Single by Frank Ocean
- Released: August 27, 2017
- Genre: R&B
- Length: 4:03
- Label: Blonded
- Songwriters: Christopher Breaux; Joe Thornalley; Josiah Sherman;
- Producers: Buddy Ross; Frank Ocean; Vegyn;

Frank Ocean singles chronology
| "Lens" (2017) | "Provider" (2017) | "Moon River" (2018) |

= Provider (Frank Ocean song) =

"Provider" is a song by American singer-songwriter Frank Ocean, released as a single on the seventh episode of Blonded Radio. Shortly after the release, Ocean released a lyric video for the song on his website, with the words on screen being highlighted by a hopping Hello Kitty head.

==Background==
During the first hour of the 2017 MTV Music Video Awards show, Frank Ocean premiered a surprise episode of Blonded Radio.
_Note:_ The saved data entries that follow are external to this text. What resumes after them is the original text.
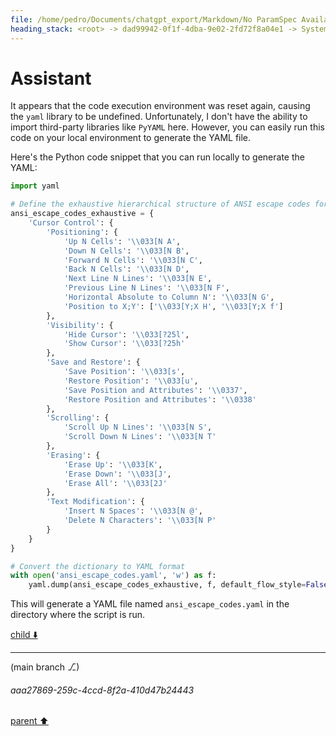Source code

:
 ```yaml
---
file: /home/pedro/Documents/chatgpt_export/Markdown/No ParamSpec Available.md
heading_stack: <root> -> dad99942-0f1f-4dba-9e02-2fd72f8a04e1 -> System -> 958b6e43-778f-4c79-88fc-d066a7cf90df -> System -> aaa2e994-c802-4cf3-842c-5533a1176f22 -> User -> 9f0c2854-2b94-4ff5-a675-13553ec0e0e8 -> Assistant -> 6c19a463-bae2-4a48-bdbc-85cc7cfd53bb -> Tool -> eb2cd2fb-58e5-459e-96e0-722fcd9c674f -> Assistant -> aaa292bc-ed3a-48ba-9c8e-2e8e7547b2ae -> User -> 60c029bf-2cb5-4845-8273-0b3ed78b13e8 -> Assistant -> aaa2874c-c2c4-425a-b2bf-4aad055089c3 -> User -> 76ce0814-52dd-400c-993b-cb1ca0f29863 -> Assistant -> 2a2229e8-9fb6-44d6-a5f1-34d925bbed85 -> Tool -> c18f6738-9091-40ca-833c-3aaa0e193e60 -> Assistant -> 21c42781-065c-4772-9c46-ffb387433ec9 -> Assistant -> aaa23e56-62bb-4050-aa00-a7c28fd14827 -> User -> 1131b2ec-ad6f-4b0f-8c2a-a584eaa695ce -> Assistant -> CIELAB -> CIE XYZ -> aaa293fd-2f16-4ef2-b0a1-456259823b50 -> User -> 0a42b66d-b93f-4522-95b3-f61f3dc0e695 -> Assistant -> dea296ac-6ae7-487a-b8b5-2cae906092ec -> Tool -> 4952cf67-eb49-4fab-af41-0d1be8ca665a -> Assistant -> aaa279b8-4797-4641-8eee-4f489a4e4d5b -> User -> aaa24466-7c1e-45ee-8858-48fb25dec843 -> User -> d094c262-9c72-42d1-87c3-39801d1e77d2 -> Assistant -> aaa2a396-d91d-4a09-b45f-9dd21d41a9a0 -> User -> 646ed682-3b4e-4645-9cf1-ab9aedc228c1 -> Assistant -> Installation -> Code Example -> aaa2b416-822c-44b4-a516-96fd56660e7d -> User -> 58273d21-3231-4a63-ae06-71ac9d69e3d9 -> Assistant -> aaa27fcd-a5a0-4c7d-8755-43e5e968d2a8 -> User -> 1e09afaa-2d87-47ab-960e-bb1edb5d6913 -> Assistant -> aaa2192f-cfa6-4654-8823-9253d29ffeaa -> User -> 41869692-504e-47db-8e62-fef73a04e662 -> Assistant -> 9374b3f7-9d6c-42ed-b260-9e3c3addd01c -> Tool -> b992dfa7-126d-4c80-a0e0-d4c0b70f4464 -> Assistant -> 78e6f98f-9d5e-4b01-a373-fe799c2f2cca -> Assistant -> aaa23bd2-1802-4f6c-a56e-254ca1b418ca -> User -> b9056303-45a1-4723-9888-afa1b3241536 -> Assistant -> ANSI Escape Codes for Cursor Control -> Cursor Positioning -> Cursor Visibility -> Save and Restore -> Scrolling -> Erasing -> Text Modification -> 8e2f2ee8-7c25-4fc1-ad89-0b4954d300d2 -> Assistant -> b72d7d44-517e-4406-9a6b-8af0a49a003b -> Tool -> 53de5447-9718-4734-a05d-339b2bbc98a3 -> Assistant
---
```

# Assistant

It appears that the code execution environment was reset again, causing the `yaml` library to be undefined. Unfortunately, I don't have the ability to import third-party libraries like `PyYAML` here. However, you can easily run this code on your local environment to generate the YAML file.

Here's the Python code snippet that you can run locally to generate the YAML:

```python
import yaml

# Define the exhaustive hierarchical structure of ANSI escape codes for cursor control
ansi_escape_codes_exhaustive = {
    'Cursor Control': {
        'Positioning': {
            'Up N Cells': '\\033[N A',
            'Down N Cells': '\\033[N B',
            'Forward N Cells': '\\033[N C',
            'Back N Cells': '\\033[N D',
            'Next Line N Lines': '\\033[N E',
            'Previous Line N Lines': '\\033[N F',
            'Horizontal Absolute to Column N': '\\033[N G',
            'Position to X;Y': ['\\033[Y;X H', '\\033[Y;X f']
        },
        'Visibility': {
            'Hide Cursor': '\\033[?25l',
            'Show Cursor': '\\033[?25h'
        },
        'Save and Restore': {
            'Save Position': '\\033[s',
            'Restore Position': '\\033[u',
            'Save Position and Attributes': '\\0337',
            'Restore Position and Attributes': '\\0338'
        },
        'Scrolling': {
            'Scroll Up N Lines': '\\033[N S',
            'Scroll Down N Lines': '\\033[N T'
        },
        'Erasing': {
            'Erase Up': '\\033[K',
            'Erase Down': '\\033[J',
            'Erase All': '\\033[2J'
        },
        'Text Modification': {
            'Insert N Spaces': '\\033[N @',
            'Delete N Characters': '\\033[N P'
        }
    }
}

# Convert the dictionary to YAML format
with open('ansi_escape_codes.yaml', 'w') as f:
    yaml.dump(ansi_escape_codes_exhaustive, f, default_flow_style=False)
```

This will generate a YAML file named `ansi_escape_codes.yaml` in the directory where the script is run.

[child ⬇️](#aaa27869-259c-4ccd-8f2a-410d47b24443)

---

(main branch ⎇)
###### aaa27869-259c-4ccd-8f2a-410d47b24443
[parent ⬆️](#53de5447-9718-4734-a05d-339b2bbc98a3)

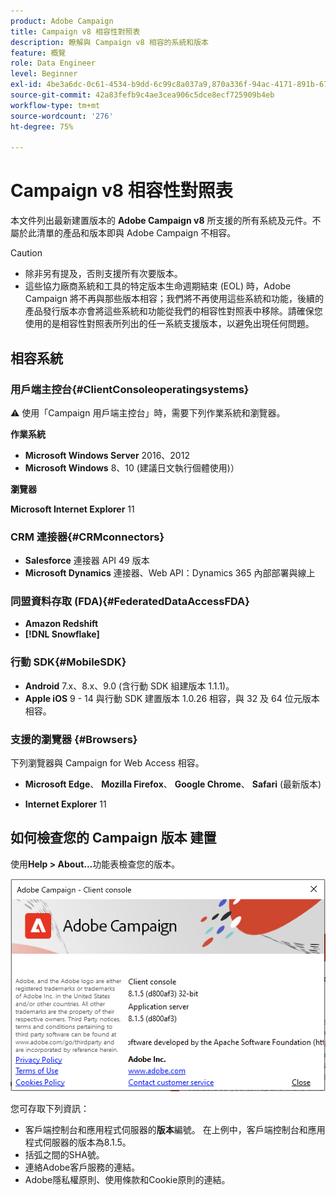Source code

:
 ```yaml
---
product: Adobe Campaign
title: Campaign v8 相容性對照表
description: 瞭解與 Campaign v8 相容的系統和版本
feature: 概覽
role: Data Engineer
level: Beginner
exl-id: 4be3a6dc-0c61-4534-b9dd-6c99c8a037a9,870a336f-94ac-4171-891b-67614feef6ef,bebdd930-c7f6-4629-a489-3c704b33f058,d493e613-eb61-43b1-9c6d-1bd881af0734
source-git-commit: 42a83fefb9c4ae3cea906c5dce8ecf725909b4eb
workflow-type: tm+mt
source-wordcount: '276'
ht-degree: 75%

---
```


# Campaign v8 相容性對照表

本文件列出最新建置版本的 **Adobe Campaign v8** 所支援的所有系統及元件。不屬於此清單的產品和版本即與 Adobe Campaign 不相容。

>[!CAUTION]
>
>* 除非另有提及，否則支援所有次要版本。
>* 這些協力廠商系統和工具的特定版本生命週期結束 (EOL) 時，Adobe Campaign 將不再與那些版本相容；我們將不再使用這些系統和功能，後續的產品發行版本亦會將這些系統和功能從我們的相容性對照表中移除。請確保您使用的是相容性對照表所列出的任一系統支援版本，以避免出現任何問題。


## 相容系統

### 用戶端主控台{#ClientConsoleoperatingsystems}

:warning: 使用「Campaign 用戶端主控台」時，需要下列作業系統和瀏覽器。

**作業系統**

* **Microsoft Windows Server** 2016、2012
* **Microsoft Windows** 8、10 (建議日文執行個體使用)）

**瀏覽器**

**Microsoft Internet Explorer** 11

### CRM 連接器{#CRMconnectors}

* **Salesforce** 連接器 API 49 版本
* **Microsoft Dynamics** 連接器、Web API：Dynamics 365 內部部署與線上

### 同盟資料存取 (FDA){#FederatedDataAccessFDA}

* **Amazon Redshift**
* **[!DNL Snowflake]**

### 行動 SDK{#MobileSDK}

* **Android** 7.x、8.x、9.0 (含行動 SDK 組建版本 1.1.1)。
* **Apple iOS** 9 - 14 與行動 SDK 建置版本 1.0.26 相容，與 32 及 64 位元版本相容。

### 支援的瀏覽器 {#Browsers}

下列瀏覽器與 Campaign for Web Access 相容。

* **Microsoft Edge**、 **Mozilla Firefox**、 **Google Chrome**、 **Safari** (最新版本)

* **Internet Explorer** 11

## 如何檢查您的 Campaign 版本 建置

使用&#x200B;**Help > About...**&#x200B;功能表檢查您的版本。

![](assets/ac-version.png)

您可存取下列資訊：

* 客戶端控制台和應用程式伺服器的&#x200B;**版本**&#x200B;編號。 在上例中，客戶端控制台和應用程式伺服器的版本為8.1.5。
* 括弧之間的SHA號。
* 連絡Adobe客戶服務的連結。
* Adobe隱私權原則、使用條款和Cookie原則的連結。
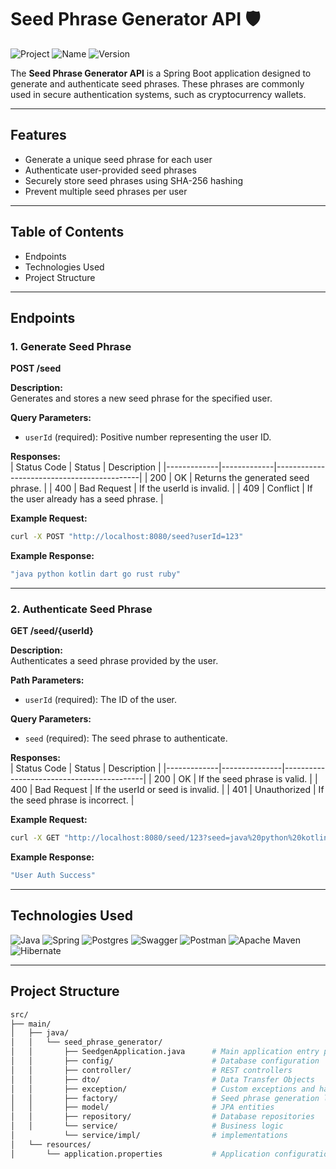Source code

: # Seed Phrase Generator API 🛡️


![Project](https://img.shields.io/badge/Project-grey?style=for-the-badge)
![Name](https://img.shields.io/badge/seed__phrase__auth🛡️-blue?style=for-the-badge)
![Version](https://img.shields.io/badge/v1.0-purple?style=for-the-badge)


The **Seed Phrase Generator API** is a Spring Boot application designed to generate and authenticate seed phrases. These phrases are commonly used in secure authentication systems, such as cryptocurrency wallets.

---

## Features

- Generate a unique seed phrase for each user  
- Authenticate user-provided seed phrases  
- Securely store seed phrases using SHA-256 hashing  
- Prevent multiple seed phrases per user  

---

## Table of Contents

- Endpoints  
- Technologies Used  
- Project Structure


---

## Endpoints

### 1. Generate Seed Phrase

**POST /seed**

**Description:**  
Generates and stores a new seed phrase for the specified user.

**Query Parameters:**  
- `userId` (required): Positive number representing the user ID.

**Responses:**  
| Status Code | Status      | Description                                |
|-------------|-------------|--------------------------------------------|
| 200         | OK          | Returns the generated seed phrase.         |
| 400         | Bad Request | If the userId is invalid.                  |
| 409         | Conflict    | If the user already has a seed phrase.     |


**Example Request:** 
```bash
curl -X POST "http://localhost:8080/seed?userId=123"
```
**Example Response:**  
```bash
"java python kotlin dart go rust ruby"
```

---

### 2. Authenticate Seed Phrase

**GET /seed/{userId}**

**Description:**  
Authenticates a seed phrase provided by the user.

**Path Parameters:**  
- `userId` (required): The ID of the user.

**Query Parameters:**  
- `seed` (required): The seed phrase to authenticate.

**Responses:**  
| Status Code | Status        | Description                               |
|-------------|---------------|-------------------------------------------|
| 200         | OK            | If the seed phrase is valid.              |
| 400         | Bad Request   | If the userId or seed is invalid.         |
| 401         | Unauthorized  | If the seed phrase is incorrect.          |


**Example Request:** 
```bash
curl -X GET "http://localhost:8080/seed/123?seed=java%20python%20kotlin%20dart%20go%20rust%20ruby"
```


**Example Response:**
```bash
"User Auth Success"
```

---

## Technologies Used
![Java](https://img.shields.io/badge/java-%23ED8B00.svg?style=for-the-badge&logo=openjdk&logoColor=white)
![Spring](https://img.shields.io/badge/spring-%236DB33F.svg?style=for-the-badge&logo=spring&logoColor=white)
![Postgres](https://img.shields.io/badge/postgres-%23316192.svg?style=for-the-badge&logo=postgresql&logoColor=white)
![Swagger](https://img.shields.io/badge/-Swagger-%23Clojure?style=for-the-badge&logo=swagger&logoColor=white)
![Postman](https://img.shields.io/badge/Postman-FF6C37?style=for-the-badge&logo=postman&logoColor=white)
![Apache Maven](https://img.shields.io/badge/Apache%20Maven-C71A36?style=for-the-badge&logo=Apache%20Maven&logoColor=white)
![Hibernate](https://img.shields.io/badge/Hibernate-59666C?style=for-the-badge&logo=Hibernate&logoColor=white)

---

## Project Structure

```bash
src/
├── main/
│   ├── java/
│   │   └── seed_phrase_generator/
│   │       ├── SeedgenApplication.java      # Main application entry point
│   │       ├── config/                      # Database configuration
│   │       ├── controller/                  # REST controllers
│   │       ├── dto/                         # Data Transfer Objects
│   │       ├── exception/                   # Custom exceptions and handlers
│   │       ├── factory/                     # Seed phrase generation logic
│   │       ├── model/                       # JPA entities
│   │       ├── repository/                  # Database repositories
│   │       └── service/                     # Business logic
│           └── service/impl/                # implementations
│   └── resources/
│       └── application.properties           # Application configuration

```
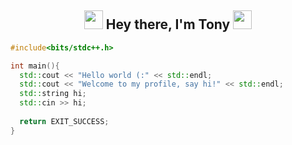 <h2 align="center">
  <img src="https://emojis.slackmojis.com/emojis/images/1490884029/1971/coin.gif?1490884029" width="30"/> 
    Hey there, I'm Tony</a> 
  <img src="https://emojis.slackmojis.com/emojis/images/1490884029/1971/coin.gif?1490884029" width="30"/> 
</h2>

<!--
**SoyTonyRodriguez/SoyTonyRodriguez** is a ✨ _special_ ✨ repository because its `README.md` (this file) appears on your GitHub profile.

Here are some ideas to get you started:

- 🔭 I’m currently working on ...
- 🌱 I’m currently learning ...
- 👯 I’m looking to collaborate on ...
- 🤔 I’m looking for help with ...
- 💬 Ask me about ...
- 📫 How to reach me: ...
- 😄 Pronouns: ...
- ⚡ Fun fact: ...
-->
```cpp
#include<bits/stdc++.h>

int main(){
  std::cout << "Hello world (:" << std::endl;
  std::cout << "Welcome to my profile, say hi!" << std::endl;
  std::string hi;
  std::cin >> hi;
  
  return EXIT_SUCCESS;
}
```

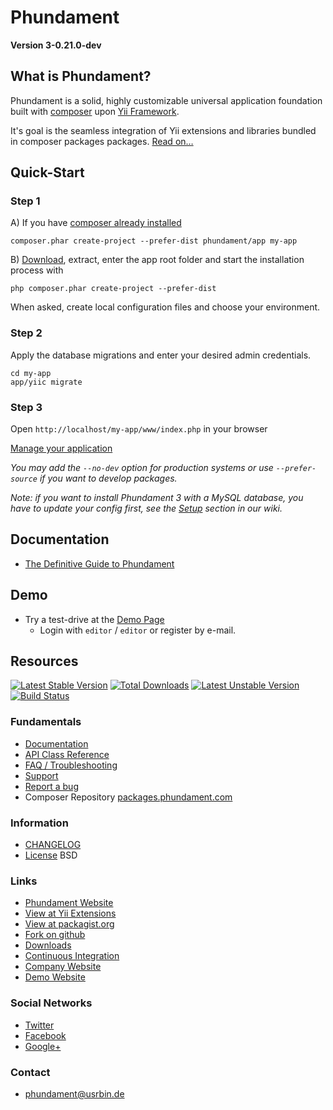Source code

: Phundament
==========

**Version 3-0.21.0-dev**


What is Phundament?
-------------------

Phundament is a solid, highly customizable universal application foundation built with [composer](http://getcomposer.org) 
upon [Yii Framework](http://yiiframework.com). 

It's goal is the seamless integration of Yii extensions and libraries bundled in composer packages packages. 
[Read on…](https://github.com/phundament/app/wiki/Phundament)


Quick-Start
-----------

### Step 1
   A) If you have [composer already installed](http://getcomposer.org/doc/00-intro.md#installation-nix)
   
```
composer.phar create-project --prefer-dist phundament/app my-app
```
   
   B) [Download](https://github.com/phundament/app/tags), extract, enter the app root folder
      and start the installation process with
```
php composer.phar create-project --prefer-dist
```

When asked, create local configuration files and choose your environment.

### Step 2

Apply the database migrations and enter your desired admin credentials.

```
cd my-app
app/yiic migrate
```

### Step 3

Open `http://localhost/my-app/www/index.php` in your browser

[Manage your application](https://github.com/phundament/app/wiki/Content-Management)

*You may add the `--no-dev` option for production systems or use `--prefer-source` if you want to develop packages.*

*Note: if you want to install Phundament 3 with a MySQL database, you have to update your config first, see the [Setup](https://github.com/phundament/app/wiki/Setup) section in our wiki.*

Documentation
-------------

 * [The Definitive Guide to Phundament](https://github.com/phundament/app/wiki)

Demo
----

 * Try a test-drive at the [Demo Page](http://demo.phundament.com/3.0-dev)
   * Login with `editor` / `editor` or register by e-mail.


Resources
---------

[![Latest Stable Version](https://poser.pugx.org/phundament/app/v/stable.png)](https://packagist.org/packages/phundament/app)
[![Total Downloads](https://poser.pugx.org/phundament/app/downloads.png)](https://packagist.org/packages/phundament/app)
[![Latest Unstable Version](https://poser.pugx.org/phundament/app/v/unstable.png)](https://packagist.org/packages/phundament/app)
[![Build Status](https://travis-ci.org/phundament/app.png?branch=master)](https://travis-ci.org/phundament/app) 

### Fundamentals
 *  [Documentation](https://github.com/phundament/app/wiki/)
 *  [API Class Reference](http://docs.phundament.com/3.0)
 *  [FAQ / Troubleshooting](https://github.com/phundament/app/wiki/FAQ)
 *  [Support](https://github.com/phundament/app/wiki/Support)
 *  [Report a bug](https://github.com/phundament/app/issues)
 *  Composer Repository [packages.phundament.com](http://packages.phundament.com)

### Information
 *  [CHANGELOG](https://github.com/phundament/app/blob/master/CHANGELOG.md)
 *  [License](https://github.com/phundament/app/blob/master/LICENSE) BSD

### Links
 *  [Phundament Website](http://phundament.com)
 *  [View at Yii Extensions](http://www.yiiframework.com/extension/phundament/)
 *  [View at packagist.org](https://packagist.org/packages/phundament/app)
 *  [Fork on github](https://github.com/phundament/app)
 *  [Downloads](https://github.com/phundament/app/tags)
 *  [Continuous Integration](https://travis-ci.org/phundament/app.png?branch=master)  
 *  [Company Website](http://herzogkommunikation.de)
 *  [Demo Website](http://demo.phundament.com/3.0-dev/)

### Social Networks
 *  [Twitter](http://twitter.com/#!/phundament)
 *  [Facebook](http://www.facebook.com/phundament)
 *  [Google+](https://plus.google.com/114873431066202526630)

### Contact
 *  phundament@usrbin.de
At the end of the mix, "Provider" was played on loop featuring several different versions with intro and outro variations.

== Track listing ==

Digital download
| No. | Title | Length |
|---|---|---|
| 1. | "Provider" | 4:03 |

==Certifications==

Certifications for "Provider"
| Region | Certification | Certified units/sales |
| New Zealand (RMNZ) | Gold | 15,000^{‡} |
^{‡} Sales+streaming figures based on certification alone.